_Problem details_
Each line below with the word "does" needs to be copied.

_Input records_
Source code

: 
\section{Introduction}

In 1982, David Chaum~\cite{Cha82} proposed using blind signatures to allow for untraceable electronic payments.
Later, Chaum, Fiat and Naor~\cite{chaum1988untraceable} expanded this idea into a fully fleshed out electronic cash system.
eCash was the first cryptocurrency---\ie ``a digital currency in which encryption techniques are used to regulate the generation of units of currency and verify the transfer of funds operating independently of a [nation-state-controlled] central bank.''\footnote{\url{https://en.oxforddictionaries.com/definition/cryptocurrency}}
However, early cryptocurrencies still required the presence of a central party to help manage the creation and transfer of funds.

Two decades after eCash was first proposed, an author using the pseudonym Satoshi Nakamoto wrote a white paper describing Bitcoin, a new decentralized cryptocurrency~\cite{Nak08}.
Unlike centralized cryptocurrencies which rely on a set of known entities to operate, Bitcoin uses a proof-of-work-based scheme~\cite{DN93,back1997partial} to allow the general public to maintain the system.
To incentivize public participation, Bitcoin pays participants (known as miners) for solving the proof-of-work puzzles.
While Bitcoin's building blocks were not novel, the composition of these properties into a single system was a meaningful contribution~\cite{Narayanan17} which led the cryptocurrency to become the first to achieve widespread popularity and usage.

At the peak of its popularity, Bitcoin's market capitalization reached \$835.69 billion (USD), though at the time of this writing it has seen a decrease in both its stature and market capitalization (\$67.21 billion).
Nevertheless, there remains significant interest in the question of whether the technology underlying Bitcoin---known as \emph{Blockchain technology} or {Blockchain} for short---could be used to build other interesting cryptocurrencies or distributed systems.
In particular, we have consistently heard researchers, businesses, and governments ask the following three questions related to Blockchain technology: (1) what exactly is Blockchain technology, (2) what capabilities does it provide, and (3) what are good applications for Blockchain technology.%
---
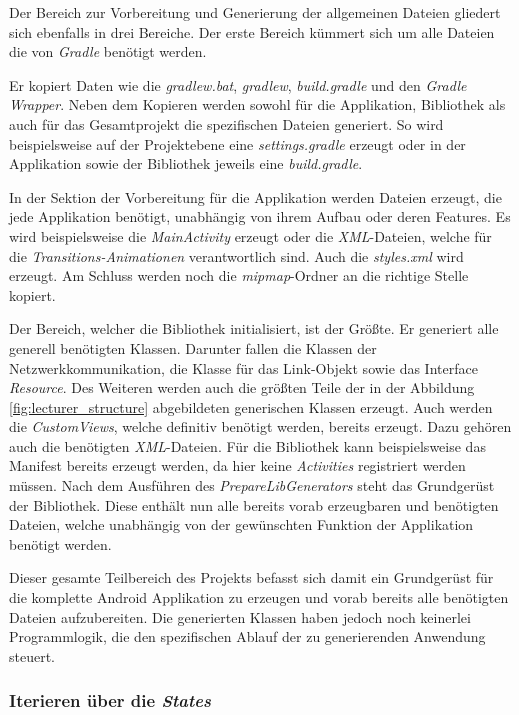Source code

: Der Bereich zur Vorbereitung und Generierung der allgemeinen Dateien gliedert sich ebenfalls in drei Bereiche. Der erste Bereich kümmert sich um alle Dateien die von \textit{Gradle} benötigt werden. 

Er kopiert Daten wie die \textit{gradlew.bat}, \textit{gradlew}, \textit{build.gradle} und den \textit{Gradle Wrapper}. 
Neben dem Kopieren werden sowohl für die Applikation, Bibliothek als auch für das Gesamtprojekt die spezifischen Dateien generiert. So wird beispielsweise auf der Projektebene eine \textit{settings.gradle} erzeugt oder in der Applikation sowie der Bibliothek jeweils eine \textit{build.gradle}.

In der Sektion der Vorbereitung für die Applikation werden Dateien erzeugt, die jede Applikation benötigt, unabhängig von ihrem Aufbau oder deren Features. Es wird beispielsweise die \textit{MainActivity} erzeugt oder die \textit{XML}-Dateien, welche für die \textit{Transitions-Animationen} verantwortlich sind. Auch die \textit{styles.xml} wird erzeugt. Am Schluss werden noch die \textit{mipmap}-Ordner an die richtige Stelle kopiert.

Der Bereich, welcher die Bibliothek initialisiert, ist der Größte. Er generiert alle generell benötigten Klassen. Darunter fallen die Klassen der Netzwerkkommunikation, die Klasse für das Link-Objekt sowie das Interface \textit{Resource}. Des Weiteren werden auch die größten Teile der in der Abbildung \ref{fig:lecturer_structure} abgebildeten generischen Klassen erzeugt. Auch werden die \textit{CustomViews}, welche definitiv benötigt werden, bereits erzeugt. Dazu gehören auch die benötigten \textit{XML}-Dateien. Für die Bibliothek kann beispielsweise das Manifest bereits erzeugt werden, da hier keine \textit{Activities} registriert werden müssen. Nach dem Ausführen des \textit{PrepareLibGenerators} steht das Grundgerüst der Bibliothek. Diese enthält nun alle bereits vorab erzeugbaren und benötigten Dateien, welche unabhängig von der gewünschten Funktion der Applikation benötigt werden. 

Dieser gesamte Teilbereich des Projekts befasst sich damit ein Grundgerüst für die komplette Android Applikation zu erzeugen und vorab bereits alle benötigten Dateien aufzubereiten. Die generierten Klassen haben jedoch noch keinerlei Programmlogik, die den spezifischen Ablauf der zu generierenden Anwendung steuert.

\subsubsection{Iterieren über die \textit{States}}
--
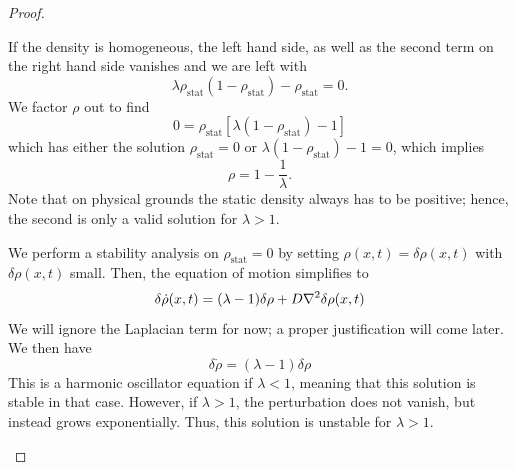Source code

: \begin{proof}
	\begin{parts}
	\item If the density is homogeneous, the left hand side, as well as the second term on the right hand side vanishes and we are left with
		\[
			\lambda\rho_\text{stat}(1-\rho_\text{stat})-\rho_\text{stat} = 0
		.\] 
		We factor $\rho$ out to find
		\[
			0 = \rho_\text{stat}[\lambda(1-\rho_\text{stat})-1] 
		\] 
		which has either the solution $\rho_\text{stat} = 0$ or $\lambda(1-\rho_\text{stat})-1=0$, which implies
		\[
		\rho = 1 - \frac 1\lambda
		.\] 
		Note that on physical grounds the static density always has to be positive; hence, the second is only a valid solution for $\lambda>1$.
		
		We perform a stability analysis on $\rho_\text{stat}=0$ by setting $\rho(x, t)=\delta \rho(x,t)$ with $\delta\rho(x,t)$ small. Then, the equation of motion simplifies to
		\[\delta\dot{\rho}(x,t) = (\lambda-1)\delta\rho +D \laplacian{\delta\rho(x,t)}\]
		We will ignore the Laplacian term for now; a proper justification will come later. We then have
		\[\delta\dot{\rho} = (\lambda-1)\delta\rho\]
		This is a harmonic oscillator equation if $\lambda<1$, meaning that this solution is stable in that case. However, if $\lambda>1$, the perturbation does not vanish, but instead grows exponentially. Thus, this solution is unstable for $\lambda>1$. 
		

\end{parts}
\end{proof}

_Solution to this problem_
In particular, we have consistently heard researchers, businesses, and governments ask the following three questions related to Blockchain technology: (1) what exactly is Blockchain technology, (2) what capabilities does it provide, and (3) what are good applications for Blockchain technology.%
		This is a harmonic oscillator equation if $\lambda<1$, meaning that this solution is stable in that case. However, if $\lambda>1$, the perturbation does not vanish, but instead grows exponentially. Thus, this solution is unstable for $\lambda>1$. 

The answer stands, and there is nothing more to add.